There is another optimizaton we can make. Assume we have a bunch of sequences which we want to train on. The maximum sequence length might be a number N. It would be very unlikely that all sequences have exactly this length. In fact we expect most of them to be shorter. This leads to the concept of packing where we might pack multiple sequence into one row. For that to work we need to ensure that the sequences don’t interact. I.e. the different sequences should only pay attention to themselves. Let’s visualize that for the example that we have a sequence length of 8. The first 4 tokens are an own sequence, the next three are an own sequence and the last token is an own sequence:

Packing Mask The red fields mean “masking out”.
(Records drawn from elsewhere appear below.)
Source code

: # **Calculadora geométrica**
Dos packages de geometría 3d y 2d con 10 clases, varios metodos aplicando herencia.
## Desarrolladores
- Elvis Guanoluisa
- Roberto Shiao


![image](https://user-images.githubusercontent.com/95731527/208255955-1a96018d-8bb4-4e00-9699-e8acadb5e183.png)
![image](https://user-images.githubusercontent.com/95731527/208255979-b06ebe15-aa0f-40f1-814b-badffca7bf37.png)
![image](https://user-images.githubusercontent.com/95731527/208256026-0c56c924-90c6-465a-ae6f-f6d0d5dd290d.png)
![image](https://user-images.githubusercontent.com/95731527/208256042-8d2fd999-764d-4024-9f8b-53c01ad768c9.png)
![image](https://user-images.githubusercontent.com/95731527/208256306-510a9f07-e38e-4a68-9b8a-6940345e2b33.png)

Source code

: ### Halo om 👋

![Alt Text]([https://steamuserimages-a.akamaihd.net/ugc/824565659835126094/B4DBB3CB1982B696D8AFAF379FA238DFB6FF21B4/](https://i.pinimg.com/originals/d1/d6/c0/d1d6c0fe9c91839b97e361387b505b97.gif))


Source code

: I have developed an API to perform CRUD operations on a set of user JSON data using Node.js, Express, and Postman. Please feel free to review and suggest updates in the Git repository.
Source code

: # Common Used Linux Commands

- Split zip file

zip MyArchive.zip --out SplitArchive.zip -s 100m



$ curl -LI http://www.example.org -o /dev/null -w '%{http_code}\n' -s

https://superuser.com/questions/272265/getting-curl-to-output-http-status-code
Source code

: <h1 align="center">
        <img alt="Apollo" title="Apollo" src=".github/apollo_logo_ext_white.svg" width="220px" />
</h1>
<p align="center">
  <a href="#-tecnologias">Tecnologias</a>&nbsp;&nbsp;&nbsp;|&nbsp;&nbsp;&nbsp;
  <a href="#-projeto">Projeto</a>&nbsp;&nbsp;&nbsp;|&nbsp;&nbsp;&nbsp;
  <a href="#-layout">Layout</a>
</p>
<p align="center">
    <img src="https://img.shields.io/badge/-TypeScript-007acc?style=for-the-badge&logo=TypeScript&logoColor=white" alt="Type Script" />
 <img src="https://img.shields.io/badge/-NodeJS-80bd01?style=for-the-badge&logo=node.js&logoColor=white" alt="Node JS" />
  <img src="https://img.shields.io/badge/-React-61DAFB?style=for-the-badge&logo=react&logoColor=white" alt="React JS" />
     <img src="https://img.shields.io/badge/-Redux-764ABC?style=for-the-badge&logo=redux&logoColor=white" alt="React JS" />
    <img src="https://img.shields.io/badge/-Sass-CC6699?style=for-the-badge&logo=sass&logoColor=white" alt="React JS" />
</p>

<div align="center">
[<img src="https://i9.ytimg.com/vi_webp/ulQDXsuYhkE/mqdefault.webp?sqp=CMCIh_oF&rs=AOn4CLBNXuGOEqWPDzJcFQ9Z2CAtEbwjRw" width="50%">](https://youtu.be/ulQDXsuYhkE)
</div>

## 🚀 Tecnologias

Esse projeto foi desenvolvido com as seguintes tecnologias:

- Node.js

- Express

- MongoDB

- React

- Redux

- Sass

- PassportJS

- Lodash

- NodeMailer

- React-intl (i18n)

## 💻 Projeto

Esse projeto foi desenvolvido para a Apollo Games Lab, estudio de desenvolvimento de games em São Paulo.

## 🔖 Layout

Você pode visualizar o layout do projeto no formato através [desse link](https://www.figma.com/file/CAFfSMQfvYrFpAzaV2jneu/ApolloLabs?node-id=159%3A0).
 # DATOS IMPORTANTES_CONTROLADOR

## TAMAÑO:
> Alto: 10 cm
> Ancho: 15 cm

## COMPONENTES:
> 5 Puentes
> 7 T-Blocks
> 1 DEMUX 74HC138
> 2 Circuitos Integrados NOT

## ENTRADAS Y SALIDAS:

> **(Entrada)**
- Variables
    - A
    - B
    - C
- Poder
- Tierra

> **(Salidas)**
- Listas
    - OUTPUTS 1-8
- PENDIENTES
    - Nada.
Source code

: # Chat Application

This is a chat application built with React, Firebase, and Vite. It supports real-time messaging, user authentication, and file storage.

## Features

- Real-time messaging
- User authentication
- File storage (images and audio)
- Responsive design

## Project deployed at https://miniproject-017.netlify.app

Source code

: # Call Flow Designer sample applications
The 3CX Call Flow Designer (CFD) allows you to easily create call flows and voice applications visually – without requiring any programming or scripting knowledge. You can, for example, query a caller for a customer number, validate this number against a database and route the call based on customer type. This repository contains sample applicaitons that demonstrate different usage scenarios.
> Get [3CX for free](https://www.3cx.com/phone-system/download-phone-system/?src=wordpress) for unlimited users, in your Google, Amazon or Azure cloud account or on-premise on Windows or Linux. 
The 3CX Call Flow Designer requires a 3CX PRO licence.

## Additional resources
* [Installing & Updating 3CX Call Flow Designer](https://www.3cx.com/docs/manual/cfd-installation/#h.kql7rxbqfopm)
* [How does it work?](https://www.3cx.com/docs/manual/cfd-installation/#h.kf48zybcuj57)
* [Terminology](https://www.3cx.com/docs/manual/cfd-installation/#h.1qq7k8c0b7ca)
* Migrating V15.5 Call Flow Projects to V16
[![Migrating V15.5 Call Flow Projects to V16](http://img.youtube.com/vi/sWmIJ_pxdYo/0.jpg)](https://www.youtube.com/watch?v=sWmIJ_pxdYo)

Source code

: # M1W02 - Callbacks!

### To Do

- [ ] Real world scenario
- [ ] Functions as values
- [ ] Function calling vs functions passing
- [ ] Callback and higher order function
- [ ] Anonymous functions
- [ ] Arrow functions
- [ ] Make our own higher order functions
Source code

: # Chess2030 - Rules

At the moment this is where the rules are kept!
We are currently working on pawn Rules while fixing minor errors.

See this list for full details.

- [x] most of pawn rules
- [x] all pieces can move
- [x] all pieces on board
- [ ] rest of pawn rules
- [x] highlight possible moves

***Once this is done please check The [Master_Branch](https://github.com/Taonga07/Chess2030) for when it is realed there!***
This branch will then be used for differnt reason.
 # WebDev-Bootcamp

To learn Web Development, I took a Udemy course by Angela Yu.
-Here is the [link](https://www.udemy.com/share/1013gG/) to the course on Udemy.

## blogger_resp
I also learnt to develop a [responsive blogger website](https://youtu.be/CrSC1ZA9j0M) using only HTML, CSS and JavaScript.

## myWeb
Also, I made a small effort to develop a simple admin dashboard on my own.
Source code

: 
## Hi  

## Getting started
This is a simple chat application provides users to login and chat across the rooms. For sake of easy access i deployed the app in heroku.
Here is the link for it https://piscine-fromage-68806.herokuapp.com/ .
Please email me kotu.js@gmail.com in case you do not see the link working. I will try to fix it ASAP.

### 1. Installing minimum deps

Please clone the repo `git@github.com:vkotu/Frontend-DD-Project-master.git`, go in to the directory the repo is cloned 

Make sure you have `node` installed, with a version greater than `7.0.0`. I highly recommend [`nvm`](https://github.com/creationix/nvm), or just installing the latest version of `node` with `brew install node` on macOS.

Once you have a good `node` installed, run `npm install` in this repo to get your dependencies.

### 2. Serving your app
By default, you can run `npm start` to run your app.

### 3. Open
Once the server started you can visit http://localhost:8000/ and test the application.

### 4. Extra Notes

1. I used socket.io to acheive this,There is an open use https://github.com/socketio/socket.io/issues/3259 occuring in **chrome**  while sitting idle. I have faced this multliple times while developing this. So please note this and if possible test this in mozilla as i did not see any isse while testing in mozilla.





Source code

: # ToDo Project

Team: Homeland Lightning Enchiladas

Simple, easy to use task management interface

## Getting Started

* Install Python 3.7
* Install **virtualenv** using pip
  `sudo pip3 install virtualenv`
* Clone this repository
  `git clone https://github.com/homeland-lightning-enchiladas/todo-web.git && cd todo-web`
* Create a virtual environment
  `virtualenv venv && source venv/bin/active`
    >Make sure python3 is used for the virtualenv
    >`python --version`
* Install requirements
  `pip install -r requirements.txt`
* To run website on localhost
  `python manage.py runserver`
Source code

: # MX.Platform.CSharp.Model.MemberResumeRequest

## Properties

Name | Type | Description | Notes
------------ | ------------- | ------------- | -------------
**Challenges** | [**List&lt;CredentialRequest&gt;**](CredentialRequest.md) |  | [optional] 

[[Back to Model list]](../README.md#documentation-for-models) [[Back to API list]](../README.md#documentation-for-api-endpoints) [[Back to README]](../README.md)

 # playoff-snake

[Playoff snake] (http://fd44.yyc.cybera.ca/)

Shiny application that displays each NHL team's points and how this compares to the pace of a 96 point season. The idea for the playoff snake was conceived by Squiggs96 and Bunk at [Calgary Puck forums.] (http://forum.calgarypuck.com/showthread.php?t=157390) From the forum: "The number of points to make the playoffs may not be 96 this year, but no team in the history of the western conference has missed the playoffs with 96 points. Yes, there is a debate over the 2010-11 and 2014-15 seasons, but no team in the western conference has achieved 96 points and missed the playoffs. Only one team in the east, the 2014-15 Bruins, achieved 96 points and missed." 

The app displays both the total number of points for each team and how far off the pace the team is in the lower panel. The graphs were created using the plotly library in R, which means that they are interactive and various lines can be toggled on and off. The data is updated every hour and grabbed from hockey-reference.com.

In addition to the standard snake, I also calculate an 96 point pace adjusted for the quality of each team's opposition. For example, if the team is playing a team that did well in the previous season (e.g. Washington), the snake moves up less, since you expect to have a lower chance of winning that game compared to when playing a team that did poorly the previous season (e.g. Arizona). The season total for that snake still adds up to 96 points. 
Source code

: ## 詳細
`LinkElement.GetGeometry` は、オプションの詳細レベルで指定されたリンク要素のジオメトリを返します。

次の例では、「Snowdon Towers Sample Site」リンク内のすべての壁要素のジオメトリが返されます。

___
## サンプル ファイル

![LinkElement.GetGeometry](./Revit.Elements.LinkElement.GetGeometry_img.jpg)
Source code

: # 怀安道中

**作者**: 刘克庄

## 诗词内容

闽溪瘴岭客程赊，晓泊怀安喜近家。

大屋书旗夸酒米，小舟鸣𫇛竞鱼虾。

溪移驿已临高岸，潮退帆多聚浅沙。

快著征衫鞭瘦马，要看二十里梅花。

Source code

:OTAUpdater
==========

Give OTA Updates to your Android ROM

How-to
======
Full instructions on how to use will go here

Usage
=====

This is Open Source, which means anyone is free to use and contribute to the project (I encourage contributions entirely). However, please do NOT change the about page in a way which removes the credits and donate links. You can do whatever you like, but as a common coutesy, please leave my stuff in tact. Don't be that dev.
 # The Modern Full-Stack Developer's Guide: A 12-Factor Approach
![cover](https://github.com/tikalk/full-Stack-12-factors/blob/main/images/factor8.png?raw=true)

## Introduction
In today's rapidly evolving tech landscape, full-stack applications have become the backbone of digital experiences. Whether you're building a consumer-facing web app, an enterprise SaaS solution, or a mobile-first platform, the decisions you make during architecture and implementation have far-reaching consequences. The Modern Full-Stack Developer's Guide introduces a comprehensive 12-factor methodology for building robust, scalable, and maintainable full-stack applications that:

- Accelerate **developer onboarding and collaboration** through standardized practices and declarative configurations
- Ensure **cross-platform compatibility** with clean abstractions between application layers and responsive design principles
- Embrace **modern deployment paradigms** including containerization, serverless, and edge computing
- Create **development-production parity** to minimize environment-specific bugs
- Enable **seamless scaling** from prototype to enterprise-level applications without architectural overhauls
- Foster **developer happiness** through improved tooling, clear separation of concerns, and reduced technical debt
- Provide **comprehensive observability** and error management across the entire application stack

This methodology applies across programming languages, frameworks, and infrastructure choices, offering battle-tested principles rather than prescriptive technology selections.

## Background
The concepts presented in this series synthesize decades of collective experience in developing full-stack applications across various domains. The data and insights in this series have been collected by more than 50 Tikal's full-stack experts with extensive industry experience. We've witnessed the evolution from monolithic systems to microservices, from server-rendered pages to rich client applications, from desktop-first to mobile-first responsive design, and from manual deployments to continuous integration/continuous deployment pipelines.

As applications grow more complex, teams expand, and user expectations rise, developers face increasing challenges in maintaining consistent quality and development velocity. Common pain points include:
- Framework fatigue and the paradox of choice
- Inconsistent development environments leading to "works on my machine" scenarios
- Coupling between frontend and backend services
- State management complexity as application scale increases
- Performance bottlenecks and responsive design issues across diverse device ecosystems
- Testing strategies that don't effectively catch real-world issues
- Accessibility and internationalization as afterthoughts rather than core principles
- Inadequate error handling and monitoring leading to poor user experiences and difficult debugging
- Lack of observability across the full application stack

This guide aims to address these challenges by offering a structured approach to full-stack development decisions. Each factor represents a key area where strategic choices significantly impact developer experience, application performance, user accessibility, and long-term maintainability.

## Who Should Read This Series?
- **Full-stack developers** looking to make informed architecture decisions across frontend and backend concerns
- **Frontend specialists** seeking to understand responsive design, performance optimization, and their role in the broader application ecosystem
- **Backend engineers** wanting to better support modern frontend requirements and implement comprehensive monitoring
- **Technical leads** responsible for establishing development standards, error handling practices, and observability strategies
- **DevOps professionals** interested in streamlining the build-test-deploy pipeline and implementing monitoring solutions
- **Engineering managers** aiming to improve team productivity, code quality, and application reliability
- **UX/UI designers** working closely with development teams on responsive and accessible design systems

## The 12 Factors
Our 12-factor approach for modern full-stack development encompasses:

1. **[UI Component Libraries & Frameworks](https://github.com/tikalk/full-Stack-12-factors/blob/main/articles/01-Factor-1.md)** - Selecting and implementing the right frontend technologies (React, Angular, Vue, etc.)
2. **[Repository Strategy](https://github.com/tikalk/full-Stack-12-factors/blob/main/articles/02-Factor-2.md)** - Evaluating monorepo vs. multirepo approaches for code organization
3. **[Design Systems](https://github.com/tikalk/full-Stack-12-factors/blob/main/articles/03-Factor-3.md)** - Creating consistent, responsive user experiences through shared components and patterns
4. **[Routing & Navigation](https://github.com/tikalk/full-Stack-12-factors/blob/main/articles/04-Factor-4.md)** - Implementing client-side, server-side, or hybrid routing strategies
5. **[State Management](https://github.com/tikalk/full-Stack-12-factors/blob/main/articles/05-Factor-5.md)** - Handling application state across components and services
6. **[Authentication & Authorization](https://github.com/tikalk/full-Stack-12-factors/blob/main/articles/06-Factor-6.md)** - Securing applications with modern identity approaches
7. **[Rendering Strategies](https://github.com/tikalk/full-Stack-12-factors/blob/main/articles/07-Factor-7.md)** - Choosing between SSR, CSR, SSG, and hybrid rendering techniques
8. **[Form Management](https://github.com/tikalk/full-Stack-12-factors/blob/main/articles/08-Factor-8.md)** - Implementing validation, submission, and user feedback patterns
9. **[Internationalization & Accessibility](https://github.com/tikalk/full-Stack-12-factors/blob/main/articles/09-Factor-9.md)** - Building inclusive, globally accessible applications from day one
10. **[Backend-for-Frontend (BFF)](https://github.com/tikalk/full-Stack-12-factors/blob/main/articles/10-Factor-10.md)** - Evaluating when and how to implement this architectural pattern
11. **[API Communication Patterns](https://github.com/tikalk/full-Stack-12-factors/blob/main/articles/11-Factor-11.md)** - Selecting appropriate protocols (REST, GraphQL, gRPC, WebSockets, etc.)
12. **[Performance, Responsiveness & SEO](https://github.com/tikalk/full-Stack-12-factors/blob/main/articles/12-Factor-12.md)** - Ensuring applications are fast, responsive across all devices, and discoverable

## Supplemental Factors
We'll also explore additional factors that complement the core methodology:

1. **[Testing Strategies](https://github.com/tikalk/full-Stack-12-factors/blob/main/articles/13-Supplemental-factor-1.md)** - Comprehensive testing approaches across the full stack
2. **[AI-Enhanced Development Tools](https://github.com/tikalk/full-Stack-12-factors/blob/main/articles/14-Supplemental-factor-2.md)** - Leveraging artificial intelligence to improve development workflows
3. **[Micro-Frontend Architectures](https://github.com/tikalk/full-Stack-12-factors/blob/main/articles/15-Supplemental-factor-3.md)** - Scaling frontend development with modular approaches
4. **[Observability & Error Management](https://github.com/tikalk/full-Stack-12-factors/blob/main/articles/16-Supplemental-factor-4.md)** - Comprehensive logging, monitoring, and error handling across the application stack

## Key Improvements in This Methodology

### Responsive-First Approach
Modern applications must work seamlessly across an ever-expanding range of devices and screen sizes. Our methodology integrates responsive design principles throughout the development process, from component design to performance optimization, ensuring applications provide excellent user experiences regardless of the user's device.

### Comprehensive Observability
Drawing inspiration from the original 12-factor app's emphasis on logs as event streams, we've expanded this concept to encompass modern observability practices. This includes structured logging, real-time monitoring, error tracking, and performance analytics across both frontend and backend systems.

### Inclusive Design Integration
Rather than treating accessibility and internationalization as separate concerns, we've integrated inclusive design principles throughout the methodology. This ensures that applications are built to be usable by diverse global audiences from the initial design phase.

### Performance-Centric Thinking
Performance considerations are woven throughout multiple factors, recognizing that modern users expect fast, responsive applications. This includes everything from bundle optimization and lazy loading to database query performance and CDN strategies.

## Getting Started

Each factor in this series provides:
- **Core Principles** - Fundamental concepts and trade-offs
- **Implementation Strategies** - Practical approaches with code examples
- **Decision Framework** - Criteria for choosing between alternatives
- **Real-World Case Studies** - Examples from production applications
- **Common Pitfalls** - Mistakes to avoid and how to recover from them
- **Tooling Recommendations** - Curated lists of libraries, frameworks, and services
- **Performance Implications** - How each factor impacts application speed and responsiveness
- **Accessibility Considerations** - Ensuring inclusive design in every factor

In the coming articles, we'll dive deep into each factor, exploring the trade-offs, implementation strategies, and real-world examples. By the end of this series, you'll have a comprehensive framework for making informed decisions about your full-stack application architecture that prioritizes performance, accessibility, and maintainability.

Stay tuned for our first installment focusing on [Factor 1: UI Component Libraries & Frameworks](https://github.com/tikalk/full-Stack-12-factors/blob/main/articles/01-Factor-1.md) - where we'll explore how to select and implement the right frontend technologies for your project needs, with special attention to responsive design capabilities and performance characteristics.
We can accomplish this in JAX as follows:

import jax
from jax.experimental.pallas.ops import attention as pallas_attention
from timing_util import simple_timeit

BATCH = 128
HEADS = 4
SEQUENCE = 1024
HEAD_DIM = 128

Q = jax.random.normal( jax.random.key(0), (BATCH, SEQUENCE, HEADS, HEAD_DIM))
K = jax.random.normal( jax.random.key(1), (BATCH, SEQUENCE, HEADS, HEAD_DIM))
V = jax.random.normal( jax.random.key(2), (BATCH, SEQUENCE, HEADS, HEAD_DIM))

seq0 = jax.numpy.ones((BATCH, SEQUENCE//2))
seq1 = jax.numpy.ones((BATCH, 3 * SEQUENCE//8)) + 1
seq2 = jax.numpy.ones((BATCH, SEQUENCE//8)) + 2
seq_ids = jax.numpy.concatenate([seq0, seq1, seq2], axis=1)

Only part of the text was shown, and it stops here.